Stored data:
-- Opening Marker --
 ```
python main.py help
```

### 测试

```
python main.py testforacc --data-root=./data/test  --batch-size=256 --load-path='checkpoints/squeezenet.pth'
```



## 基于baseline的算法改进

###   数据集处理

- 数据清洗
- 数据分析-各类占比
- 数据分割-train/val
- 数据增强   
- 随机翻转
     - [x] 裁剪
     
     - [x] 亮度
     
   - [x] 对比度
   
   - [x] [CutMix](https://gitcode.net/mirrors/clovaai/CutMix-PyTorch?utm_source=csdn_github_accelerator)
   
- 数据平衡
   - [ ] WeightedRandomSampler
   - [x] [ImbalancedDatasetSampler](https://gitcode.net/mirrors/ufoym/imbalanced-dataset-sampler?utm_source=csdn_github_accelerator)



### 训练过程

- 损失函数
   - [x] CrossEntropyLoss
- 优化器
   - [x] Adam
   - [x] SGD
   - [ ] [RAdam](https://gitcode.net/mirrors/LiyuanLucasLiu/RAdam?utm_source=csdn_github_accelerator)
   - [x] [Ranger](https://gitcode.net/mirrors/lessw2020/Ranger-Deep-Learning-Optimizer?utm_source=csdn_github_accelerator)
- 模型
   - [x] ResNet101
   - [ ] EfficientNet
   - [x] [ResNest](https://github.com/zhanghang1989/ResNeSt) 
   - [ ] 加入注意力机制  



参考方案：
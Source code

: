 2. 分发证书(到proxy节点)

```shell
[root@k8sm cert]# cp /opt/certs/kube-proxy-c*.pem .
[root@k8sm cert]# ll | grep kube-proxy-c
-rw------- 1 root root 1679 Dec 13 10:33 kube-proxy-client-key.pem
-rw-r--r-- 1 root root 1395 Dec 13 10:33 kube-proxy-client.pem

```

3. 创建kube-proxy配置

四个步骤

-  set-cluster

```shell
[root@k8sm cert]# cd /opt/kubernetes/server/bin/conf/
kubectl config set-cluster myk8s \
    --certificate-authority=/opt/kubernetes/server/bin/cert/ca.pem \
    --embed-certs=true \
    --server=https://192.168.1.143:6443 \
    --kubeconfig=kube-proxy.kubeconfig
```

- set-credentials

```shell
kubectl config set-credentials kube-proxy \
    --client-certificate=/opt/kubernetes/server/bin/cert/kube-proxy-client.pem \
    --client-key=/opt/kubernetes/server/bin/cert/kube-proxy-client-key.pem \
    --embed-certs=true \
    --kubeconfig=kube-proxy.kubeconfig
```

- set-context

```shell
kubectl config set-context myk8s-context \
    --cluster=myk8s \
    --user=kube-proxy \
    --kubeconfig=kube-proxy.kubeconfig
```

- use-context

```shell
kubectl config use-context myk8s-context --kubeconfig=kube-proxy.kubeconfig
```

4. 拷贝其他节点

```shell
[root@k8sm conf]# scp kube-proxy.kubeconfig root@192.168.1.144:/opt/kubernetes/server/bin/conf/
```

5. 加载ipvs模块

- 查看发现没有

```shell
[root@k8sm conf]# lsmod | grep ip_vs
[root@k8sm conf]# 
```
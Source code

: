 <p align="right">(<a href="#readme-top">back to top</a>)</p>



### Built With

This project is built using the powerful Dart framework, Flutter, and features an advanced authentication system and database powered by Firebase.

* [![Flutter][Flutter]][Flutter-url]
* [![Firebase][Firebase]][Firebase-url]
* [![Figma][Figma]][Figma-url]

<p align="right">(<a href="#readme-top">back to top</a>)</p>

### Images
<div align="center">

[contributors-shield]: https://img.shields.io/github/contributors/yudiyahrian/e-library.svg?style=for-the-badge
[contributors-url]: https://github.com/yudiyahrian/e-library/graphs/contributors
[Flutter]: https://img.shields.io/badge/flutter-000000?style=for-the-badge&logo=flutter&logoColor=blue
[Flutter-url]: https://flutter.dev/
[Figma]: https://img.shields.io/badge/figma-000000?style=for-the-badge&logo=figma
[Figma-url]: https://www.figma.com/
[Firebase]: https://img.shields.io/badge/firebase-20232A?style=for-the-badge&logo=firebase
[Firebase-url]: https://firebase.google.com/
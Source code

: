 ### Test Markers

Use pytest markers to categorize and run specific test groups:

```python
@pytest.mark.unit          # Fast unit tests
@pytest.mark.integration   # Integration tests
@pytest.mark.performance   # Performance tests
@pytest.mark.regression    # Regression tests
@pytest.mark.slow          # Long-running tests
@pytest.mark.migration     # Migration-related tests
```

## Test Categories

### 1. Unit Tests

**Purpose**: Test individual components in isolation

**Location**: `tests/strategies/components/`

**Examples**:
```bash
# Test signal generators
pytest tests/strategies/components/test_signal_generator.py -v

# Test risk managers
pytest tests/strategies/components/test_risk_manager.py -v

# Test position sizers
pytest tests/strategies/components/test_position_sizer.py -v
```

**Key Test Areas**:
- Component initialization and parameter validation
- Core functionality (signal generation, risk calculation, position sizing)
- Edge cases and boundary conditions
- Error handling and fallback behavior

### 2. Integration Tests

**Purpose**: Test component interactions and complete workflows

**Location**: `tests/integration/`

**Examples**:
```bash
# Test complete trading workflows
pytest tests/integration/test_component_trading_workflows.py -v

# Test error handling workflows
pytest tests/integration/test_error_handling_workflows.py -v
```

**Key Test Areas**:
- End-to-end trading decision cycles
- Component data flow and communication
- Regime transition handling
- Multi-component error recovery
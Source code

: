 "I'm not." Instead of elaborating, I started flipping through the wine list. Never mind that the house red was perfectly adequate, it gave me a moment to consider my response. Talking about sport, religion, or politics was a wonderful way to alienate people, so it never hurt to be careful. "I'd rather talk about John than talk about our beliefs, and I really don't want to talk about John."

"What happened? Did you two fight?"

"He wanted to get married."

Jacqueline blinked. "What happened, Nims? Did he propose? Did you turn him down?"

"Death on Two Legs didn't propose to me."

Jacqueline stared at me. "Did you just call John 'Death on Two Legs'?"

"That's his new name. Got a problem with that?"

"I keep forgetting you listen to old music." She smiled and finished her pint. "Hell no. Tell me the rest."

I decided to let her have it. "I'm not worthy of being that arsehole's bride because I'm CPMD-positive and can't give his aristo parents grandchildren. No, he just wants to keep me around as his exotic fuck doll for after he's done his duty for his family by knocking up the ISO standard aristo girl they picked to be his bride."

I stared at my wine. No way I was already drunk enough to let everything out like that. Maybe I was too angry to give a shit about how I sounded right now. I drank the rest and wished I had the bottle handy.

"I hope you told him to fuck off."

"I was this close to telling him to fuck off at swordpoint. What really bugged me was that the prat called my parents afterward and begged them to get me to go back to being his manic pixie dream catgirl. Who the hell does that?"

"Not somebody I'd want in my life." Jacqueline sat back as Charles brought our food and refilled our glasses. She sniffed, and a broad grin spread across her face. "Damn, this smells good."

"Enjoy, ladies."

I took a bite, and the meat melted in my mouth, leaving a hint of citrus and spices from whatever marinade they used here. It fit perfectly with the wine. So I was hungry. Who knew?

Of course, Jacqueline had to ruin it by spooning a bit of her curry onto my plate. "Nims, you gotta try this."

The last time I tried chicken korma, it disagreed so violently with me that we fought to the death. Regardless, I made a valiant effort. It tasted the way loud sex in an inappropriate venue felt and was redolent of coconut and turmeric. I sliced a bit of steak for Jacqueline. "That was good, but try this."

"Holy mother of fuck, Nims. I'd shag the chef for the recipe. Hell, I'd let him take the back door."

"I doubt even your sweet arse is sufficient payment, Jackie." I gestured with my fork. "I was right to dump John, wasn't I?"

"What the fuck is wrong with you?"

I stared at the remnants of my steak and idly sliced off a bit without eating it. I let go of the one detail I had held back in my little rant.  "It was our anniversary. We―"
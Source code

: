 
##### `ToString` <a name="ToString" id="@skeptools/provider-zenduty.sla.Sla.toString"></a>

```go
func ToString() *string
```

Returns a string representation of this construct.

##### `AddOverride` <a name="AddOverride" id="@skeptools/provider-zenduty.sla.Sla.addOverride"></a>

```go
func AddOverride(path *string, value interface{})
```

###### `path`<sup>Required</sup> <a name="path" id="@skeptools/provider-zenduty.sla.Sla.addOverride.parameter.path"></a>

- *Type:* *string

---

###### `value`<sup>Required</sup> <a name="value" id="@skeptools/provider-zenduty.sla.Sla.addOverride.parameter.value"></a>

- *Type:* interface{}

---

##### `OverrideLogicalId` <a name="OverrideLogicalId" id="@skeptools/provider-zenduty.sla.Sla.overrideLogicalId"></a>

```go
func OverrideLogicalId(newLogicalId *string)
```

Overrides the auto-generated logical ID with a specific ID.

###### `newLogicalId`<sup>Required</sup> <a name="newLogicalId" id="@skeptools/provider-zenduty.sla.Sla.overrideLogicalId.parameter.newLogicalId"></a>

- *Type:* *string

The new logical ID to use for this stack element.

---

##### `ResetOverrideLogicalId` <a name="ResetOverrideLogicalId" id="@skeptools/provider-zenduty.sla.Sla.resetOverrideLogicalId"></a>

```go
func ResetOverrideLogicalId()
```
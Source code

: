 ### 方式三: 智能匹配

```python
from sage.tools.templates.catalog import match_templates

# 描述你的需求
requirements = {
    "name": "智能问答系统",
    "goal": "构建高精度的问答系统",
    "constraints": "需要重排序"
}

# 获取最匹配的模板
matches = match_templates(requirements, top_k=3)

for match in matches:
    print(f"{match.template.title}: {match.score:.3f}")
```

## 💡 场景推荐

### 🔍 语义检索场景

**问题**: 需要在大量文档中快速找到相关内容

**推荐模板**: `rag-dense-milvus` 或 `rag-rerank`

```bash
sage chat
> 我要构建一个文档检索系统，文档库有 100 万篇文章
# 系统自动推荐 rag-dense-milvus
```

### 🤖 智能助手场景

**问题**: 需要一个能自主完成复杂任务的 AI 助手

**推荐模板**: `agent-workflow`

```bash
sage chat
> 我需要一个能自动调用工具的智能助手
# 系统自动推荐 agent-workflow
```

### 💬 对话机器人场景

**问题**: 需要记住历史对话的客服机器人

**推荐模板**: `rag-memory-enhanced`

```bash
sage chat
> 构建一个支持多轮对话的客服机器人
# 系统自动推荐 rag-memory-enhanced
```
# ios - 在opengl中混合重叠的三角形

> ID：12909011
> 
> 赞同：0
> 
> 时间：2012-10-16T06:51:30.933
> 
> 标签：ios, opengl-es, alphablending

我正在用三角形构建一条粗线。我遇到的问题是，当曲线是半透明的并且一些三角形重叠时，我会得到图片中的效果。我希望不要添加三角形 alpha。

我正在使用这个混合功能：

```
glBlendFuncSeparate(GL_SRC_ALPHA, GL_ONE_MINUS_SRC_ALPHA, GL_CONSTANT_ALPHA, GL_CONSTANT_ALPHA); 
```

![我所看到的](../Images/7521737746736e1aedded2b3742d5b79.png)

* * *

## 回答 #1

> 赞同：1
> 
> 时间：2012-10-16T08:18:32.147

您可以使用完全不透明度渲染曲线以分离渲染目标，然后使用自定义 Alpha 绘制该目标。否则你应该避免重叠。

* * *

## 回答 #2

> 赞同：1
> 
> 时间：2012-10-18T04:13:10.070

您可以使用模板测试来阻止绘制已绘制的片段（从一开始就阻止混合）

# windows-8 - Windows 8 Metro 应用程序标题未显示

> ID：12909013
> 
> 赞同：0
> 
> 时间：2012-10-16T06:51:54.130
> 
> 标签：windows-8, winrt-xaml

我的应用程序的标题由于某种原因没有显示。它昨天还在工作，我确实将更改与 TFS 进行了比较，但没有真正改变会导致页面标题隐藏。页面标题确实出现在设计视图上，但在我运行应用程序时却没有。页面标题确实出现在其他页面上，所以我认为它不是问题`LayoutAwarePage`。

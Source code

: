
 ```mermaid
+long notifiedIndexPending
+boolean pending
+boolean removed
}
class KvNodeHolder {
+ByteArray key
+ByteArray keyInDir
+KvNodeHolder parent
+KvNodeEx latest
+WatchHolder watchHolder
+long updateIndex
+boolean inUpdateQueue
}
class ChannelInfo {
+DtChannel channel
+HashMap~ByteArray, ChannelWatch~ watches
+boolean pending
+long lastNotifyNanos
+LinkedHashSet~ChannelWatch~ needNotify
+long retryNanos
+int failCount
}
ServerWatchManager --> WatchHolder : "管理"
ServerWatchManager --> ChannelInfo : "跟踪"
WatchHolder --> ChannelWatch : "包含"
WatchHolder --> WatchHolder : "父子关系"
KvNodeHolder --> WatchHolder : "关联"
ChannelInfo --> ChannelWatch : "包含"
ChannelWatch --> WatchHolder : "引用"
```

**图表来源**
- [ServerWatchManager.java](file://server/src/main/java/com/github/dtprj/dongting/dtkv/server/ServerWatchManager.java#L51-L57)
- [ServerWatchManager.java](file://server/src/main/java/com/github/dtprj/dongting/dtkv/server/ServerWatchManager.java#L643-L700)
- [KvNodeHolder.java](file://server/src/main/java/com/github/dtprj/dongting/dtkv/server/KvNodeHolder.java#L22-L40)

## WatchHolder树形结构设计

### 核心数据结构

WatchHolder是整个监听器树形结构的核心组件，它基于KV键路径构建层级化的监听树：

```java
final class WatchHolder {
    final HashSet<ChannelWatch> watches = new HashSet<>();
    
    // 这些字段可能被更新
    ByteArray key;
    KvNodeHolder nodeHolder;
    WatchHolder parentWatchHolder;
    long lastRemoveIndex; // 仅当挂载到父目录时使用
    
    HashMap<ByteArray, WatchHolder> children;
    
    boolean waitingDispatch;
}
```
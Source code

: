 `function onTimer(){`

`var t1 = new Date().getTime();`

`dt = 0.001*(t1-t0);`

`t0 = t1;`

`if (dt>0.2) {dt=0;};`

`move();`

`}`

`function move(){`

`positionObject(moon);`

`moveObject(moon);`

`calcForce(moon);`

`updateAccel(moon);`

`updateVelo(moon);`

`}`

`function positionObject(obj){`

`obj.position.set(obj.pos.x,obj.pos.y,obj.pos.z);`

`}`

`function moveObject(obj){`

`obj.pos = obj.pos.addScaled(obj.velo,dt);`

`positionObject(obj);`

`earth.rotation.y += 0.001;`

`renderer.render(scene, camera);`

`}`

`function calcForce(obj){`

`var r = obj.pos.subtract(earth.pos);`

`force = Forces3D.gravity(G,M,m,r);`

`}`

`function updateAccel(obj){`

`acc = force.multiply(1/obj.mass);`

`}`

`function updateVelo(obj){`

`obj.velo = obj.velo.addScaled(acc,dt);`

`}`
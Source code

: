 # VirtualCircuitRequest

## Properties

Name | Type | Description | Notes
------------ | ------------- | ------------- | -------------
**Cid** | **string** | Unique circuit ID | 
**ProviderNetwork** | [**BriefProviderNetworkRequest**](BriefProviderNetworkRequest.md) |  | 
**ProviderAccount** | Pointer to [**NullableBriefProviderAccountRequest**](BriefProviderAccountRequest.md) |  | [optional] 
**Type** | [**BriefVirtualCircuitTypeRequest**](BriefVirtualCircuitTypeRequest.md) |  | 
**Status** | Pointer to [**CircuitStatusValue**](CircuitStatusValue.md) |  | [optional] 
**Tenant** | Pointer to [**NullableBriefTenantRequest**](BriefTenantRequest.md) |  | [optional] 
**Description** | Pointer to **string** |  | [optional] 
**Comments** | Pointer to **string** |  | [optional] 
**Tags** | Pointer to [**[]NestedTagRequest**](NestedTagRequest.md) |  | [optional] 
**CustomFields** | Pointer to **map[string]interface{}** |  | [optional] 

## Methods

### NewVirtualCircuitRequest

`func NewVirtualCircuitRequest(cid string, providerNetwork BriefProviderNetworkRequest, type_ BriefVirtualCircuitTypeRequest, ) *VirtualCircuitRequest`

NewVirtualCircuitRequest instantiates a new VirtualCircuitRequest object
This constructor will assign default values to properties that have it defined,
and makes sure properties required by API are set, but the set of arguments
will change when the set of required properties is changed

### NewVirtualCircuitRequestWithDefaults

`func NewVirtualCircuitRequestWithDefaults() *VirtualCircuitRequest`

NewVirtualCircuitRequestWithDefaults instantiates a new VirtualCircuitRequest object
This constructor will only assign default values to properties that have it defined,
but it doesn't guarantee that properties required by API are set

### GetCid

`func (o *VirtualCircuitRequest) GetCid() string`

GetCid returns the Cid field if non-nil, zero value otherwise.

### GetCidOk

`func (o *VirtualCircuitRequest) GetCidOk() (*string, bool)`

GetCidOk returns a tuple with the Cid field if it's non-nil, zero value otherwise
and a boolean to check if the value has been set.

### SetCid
-- Closing Marker --
TASK:
Looking at the records, report the number of lines that hold the string "optional", with no other text.

TASK RESULT:
7